Dess’s mind had gone blank. She couldn’t bring herself to imagine it, didn’t want to try. All that was left in her head was something thrumming again and again, blocking every other thought: Keep her talking. Don’t let her touch you.

“And I was young,” Melissa said. “I didn’t know how to do it back then. I won’t hurt you, Dess.” Her voice was almost pleading.

“But I don’t know anything.” Dess turned to Jessica for help.

“Don’t, Melissa,” Jessica said. “She doesn’t want you to. You can’t.”

“So we just let Rex die? Worse than die?” Melissa shook her head and seized Dess by the arm with her gloved hand. The other reached out toward her throat. “I’m sorry.”

“Ada,” Dess said, breathing hard, the name gushing up out of her. “Don’t touch me.”

“Melissa!” Jessica cried, but shrank farther away, pulling herself into her jacket, terrified now of the mindcaster’s touch. “We’ll go now. Whatever you want. We don’t have to wait for Jonathan. Just don’t…”

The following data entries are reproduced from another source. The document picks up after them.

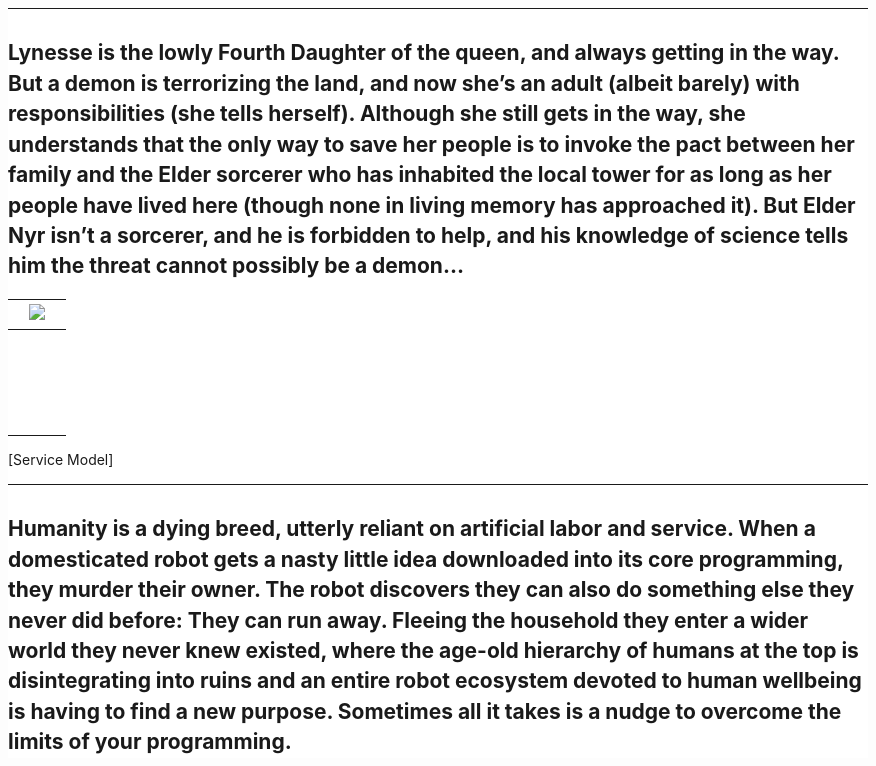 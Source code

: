 ---- 
Lynesse is the lowly Fourth Daughter of the queen, and always getting in the way.
But a demon is terrorizing the land, and now she’s an adult (albeit barely) with responsibilities (she tells herself). Although she still gets in the way, she understands that the only way to save her people is to invoke the pact between her family and the Elder sorcerer who has inhabited the local tower for as long as her people have lived here (though none in living memory has approached it).
But Elder Nyr isn’t a sorcerer, and he is forbidden to help, and his knowledge of science tells him the threat cannot possibly be a demon…
---- 

|     | ![](service_model.jpeg) |     |
| --- | ----------------------- | --- |
|     |                         |     |
|     |                         |     |
|     |                         |     |
|     |                         |     |
|     |                         |     |
|     |                         |     |
|     |                         |     |
|     |                         |     |
|     |                         |     |
|     |                         |     |
|     |                         |     |
|     |                         |     |
|     |                         |     |
|     |                         |     |
|     |                         |     |
|     |                         |     |
|     |                         |     |
|     |                         |     |
|     |                         |     |
|     |                         |     |
[Service Model]

---- 
Humanity is a dying breed, utterly reliant on artificial labor and service.
When a domesticated robot gets a nasty little idea downloaded into its core programming, they murder their owner. The robot discovers they can also do something else they never did before: They can run away.
Fleeing the household they enter a wider world they never knew existed, where the age-old hierarchy of humans at the top is disintegrating into ruins and an entire robot ecosystem devoted to human wellbeing is having to find a new purpose.
Sometimes all it takes is a nudge to overcome the limits of your programming.
----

Melissa shook her head. “You know where Rex is.”

Something huge rushed up inside Dess and jerked her limbs, made her flail like a puppet. “Ada, Ada…”

And then it happened: Melissa’s cold hand grasped her chin, and a wave of emotion cascaded through her. Stomach-crushing panic and anxiety, the overwhelming fear that she would lose him—her Rex, her Loverboy—and be alone again, forever. Eight years of isolation rolled through Dess, alone against the invasion of ten thousand minds… the way Melissa had suffered before finally tracking Rex across the dark terrain of midnight, running the streets barefoot in cowgirl pajamas.

And inside herself Dess felt things crumbling, barriers bending under the weight of Melissa’s mind—the run-down house and the empty attic, the old maps that showed Bixby’s psychic currents. And finally Madeleine, her lined face forbidden to think of, bringing up the bitter taste of tea as sharp as stomach acid in her mouth… A jolt shook her body.